--- SUPPLIED DATA Enclosed Below ---

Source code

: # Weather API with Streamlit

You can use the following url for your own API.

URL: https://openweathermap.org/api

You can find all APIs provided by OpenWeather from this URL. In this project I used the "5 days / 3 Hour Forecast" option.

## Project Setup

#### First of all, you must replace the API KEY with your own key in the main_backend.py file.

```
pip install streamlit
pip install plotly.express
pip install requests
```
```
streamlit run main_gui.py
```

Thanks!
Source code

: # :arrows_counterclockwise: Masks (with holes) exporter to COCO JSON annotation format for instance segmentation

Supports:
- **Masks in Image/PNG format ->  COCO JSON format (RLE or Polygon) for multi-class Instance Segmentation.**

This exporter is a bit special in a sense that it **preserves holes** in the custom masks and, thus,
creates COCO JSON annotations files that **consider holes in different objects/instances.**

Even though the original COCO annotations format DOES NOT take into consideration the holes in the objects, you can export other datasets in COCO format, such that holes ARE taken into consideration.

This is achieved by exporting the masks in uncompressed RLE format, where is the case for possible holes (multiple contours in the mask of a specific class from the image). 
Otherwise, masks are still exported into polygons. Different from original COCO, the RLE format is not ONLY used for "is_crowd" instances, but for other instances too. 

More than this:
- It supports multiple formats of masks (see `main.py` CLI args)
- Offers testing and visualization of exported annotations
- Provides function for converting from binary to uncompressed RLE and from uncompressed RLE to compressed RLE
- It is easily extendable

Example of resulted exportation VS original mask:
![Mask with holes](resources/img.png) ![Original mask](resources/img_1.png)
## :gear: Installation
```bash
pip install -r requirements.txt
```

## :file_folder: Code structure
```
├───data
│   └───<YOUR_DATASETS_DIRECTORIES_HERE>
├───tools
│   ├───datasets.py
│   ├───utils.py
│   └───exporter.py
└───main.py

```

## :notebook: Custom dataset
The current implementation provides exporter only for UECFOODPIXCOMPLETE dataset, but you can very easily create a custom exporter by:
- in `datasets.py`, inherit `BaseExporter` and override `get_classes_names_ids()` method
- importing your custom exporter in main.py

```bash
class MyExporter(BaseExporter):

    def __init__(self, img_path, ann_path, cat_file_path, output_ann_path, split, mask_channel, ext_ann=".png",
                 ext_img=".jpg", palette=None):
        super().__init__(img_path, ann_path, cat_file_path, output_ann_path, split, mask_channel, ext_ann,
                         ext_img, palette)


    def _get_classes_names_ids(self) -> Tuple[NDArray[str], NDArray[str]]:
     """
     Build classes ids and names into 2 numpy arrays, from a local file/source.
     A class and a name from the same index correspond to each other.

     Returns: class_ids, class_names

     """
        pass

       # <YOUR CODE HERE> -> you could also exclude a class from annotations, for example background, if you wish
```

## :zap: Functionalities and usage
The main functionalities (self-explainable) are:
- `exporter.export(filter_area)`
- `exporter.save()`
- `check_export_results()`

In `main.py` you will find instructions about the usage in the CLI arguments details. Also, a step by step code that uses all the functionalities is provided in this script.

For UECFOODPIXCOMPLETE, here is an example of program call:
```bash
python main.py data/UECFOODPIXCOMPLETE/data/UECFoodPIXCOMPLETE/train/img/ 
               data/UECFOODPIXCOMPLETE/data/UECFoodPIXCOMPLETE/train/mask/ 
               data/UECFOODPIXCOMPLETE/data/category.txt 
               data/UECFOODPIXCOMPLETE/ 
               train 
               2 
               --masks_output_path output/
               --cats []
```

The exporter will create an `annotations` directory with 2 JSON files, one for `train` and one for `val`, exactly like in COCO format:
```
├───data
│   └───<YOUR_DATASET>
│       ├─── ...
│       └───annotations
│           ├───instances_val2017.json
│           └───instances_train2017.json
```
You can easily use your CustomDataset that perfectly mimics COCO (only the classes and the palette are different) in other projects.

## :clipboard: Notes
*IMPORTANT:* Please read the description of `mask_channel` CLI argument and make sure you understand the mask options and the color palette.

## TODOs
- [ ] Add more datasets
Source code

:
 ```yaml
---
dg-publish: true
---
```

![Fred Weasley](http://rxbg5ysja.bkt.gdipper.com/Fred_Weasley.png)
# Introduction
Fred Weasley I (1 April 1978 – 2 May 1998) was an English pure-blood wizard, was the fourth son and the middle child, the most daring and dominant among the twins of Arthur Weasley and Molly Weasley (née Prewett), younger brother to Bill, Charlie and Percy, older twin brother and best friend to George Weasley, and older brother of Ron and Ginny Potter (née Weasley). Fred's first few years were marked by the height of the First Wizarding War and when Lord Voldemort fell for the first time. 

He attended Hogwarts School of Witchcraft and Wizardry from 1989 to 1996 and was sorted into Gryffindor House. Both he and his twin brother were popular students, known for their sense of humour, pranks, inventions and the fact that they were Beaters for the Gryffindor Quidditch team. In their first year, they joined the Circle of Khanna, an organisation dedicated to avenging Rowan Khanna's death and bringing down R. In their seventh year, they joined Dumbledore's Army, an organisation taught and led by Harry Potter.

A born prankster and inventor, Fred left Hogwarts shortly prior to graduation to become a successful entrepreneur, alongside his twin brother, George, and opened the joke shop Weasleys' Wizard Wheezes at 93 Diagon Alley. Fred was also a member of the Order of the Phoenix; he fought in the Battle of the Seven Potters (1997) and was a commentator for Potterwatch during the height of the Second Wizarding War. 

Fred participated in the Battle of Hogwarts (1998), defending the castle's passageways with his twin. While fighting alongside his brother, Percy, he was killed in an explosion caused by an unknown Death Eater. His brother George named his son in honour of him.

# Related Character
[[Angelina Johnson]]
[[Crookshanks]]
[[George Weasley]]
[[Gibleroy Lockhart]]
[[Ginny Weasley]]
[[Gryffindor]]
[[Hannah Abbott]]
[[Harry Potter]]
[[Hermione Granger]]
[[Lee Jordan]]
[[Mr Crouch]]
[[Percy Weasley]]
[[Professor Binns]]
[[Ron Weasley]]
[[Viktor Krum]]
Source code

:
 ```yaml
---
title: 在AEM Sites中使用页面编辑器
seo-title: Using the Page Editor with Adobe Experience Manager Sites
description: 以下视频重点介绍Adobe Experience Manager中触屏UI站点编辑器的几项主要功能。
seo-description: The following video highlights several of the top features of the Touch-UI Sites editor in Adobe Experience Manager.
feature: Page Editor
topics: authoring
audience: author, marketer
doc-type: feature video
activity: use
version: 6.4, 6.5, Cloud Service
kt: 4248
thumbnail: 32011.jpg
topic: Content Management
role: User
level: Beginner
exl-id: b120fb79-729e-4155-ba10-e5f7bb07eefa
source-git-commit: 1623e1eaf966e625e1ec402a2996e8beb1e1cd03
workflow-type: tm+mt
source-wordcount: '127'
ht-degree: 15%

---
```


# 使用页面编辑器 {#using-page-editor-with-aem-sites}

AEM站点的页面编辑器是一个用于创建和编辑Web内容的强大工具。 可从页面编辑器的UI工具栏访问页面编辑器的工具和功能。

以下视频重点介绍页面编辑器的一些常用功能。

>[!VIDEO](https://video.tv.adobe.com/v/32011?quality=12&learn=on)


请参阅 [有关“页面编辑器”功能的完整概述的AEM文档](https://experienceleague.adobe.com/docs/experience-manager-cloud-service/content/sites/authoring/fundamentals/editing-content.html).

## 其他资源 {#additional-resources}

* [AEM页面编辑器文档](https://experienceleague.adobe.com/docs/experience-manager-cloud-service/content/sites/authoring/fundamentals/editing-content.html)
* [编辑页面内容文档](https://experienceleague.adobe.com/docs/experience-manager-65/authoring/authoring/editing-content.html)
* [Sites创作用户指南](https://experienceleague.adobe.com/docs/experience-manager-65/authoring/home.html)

--- End of Enclosed SUPPLIED DATA ---

§ TASK INSTRUCTIONS
Only lines holding the word "usage" belong in the answer; copy all of them from the records.

§ ANSWER AREA
## :zap: Functionalities and usage
In `main.py` you will find instructions about the usage in the CLI arguments details. Also, a step by step code that uses all the functionalities is provided in this script.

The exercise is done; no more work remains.